The end of this route is a steep cliff that looks like a big sail (layar) from the sea. So it is called Tanjung Layar. For the ships which coming from the Indian Ocean, the cliff is a sign of the entrance to the Sunda Strait on the east side. So this spot is often called Java Head or Java’s First Point.
The Sunda Strait began to become a busy sea tunnel by international traders in the 16th century. When Malacca fell under Portuguese rule in 1511, Muslim traders such as those from Gujarat began searching for new trade routes to the archipelago. They chose to establish relations with the Muslim Sultanate of Banten rather than with the Portuguese who embraced Christianity. When it came to Indonesia in 1596, the Dutch also avoided the Malacca Strait and chose to enter the archipelago through the Sunda Strait to avoid Portuguese troops.

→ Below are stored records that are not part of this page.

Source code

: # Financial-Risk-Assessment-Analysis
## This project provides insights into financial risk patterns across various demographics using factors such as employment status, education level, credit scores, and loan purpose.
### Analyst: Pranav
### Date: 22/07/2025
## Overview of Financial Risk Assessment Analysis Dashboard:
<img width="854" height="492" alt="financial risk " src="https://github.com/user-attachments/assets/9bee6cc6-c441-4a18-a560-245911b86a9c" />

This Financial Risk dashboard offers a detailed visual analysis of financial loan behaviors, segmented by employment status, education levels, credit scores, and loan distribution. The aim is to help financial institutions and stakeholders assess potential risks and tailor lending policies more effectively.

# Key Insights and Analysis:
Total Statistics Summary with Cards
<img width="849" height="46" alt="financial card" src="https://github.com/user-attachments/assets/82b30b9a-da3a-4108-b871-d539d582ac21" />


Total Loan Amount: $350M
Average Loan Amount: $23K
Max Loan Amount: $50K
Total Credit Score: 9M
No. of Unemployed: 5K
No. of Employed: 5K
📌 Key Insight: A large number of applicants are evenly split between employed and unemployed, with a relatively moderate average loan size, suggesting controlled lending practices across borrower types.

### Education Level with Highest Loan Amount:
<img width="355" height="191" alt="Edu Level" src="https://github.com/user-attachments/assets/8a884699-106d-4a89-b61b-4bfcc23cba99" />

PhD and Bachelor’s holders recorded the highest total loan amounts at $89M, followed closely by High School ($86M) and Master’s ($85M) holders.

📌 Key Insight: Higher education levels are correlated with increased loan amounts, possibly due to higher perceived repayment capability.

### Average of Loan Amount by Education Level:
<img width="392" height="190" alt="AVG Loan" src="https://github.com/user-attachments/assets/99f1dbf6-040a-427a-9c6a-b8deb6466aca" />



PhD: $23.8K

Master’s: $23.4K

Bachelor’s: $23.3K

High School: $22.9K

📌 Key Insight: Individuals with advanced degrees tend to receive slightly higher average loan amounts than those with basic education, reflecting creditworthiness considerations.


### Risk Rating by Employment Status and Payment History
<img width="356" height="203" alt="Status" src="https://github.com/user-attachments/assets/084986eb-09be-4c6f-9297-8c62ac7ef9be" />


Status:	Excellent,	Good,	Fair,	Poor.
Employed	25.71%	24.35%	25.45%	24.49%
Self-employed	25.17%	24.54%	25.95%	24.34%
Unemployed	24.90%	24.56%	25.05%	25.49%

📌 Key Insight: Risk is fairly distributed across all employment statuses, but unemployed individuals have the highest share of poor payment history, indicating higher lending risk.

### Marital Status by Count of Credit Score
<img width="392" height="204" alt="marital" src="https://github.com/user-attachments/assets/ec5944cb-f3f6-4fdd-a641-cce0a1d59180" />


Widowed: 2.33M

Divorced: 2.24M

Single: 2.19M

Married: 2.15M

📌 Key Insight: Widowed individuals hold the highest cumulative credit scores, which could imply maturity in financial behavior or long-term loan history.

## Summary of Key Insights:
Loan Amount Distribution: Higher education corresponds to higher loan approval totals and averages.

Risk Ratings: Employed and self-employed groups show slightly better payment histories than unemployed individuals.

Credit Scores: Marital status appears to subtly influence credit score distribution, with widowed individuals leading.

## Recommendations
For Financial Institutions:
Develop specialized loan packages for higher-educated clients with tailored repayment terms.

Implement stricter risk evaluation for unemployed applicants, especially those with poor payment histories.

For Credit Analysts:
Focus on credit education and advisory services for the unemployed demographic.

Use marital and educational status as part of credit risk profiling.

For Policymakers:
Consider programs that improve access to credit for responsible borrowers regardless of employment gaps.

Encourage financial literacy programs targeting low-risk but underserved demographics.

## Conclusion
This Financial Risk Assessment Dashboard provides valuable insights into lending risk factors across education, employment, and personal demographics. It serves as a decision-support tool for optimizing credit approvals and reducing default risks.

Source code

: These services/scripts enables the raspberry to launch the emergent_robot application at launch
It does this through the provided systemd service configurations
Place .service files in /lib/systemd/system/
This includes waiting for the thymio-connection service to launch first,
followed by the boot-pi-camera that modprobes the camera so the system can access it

As a busy maritime route, a lighthouse can be built as a port gate marker or a sign of a large coral and shallow water area. The first lighthouse on Tanjung Layar was built in 1877. The building is in the form of a 16 meter square black metal frame tower. The structure of this building was damaged only three years after, by the earthquake on September 1, 1880. The second lighthouse was immediately built. No information was found when this second lighthouse was built. The building is a white-painted brick tower. In 1906 the second lighthouse was again damaged by an earthquake. There is information that the building’s foundation is undamaged and used as rainwater reservoirs by officers. The second lighthouse was replaced by a tapered skeletal tower. The lighthouse still operating at Tanjung Layar is currently the fourth tower, square tapered metal framework tower, which was built in 2005.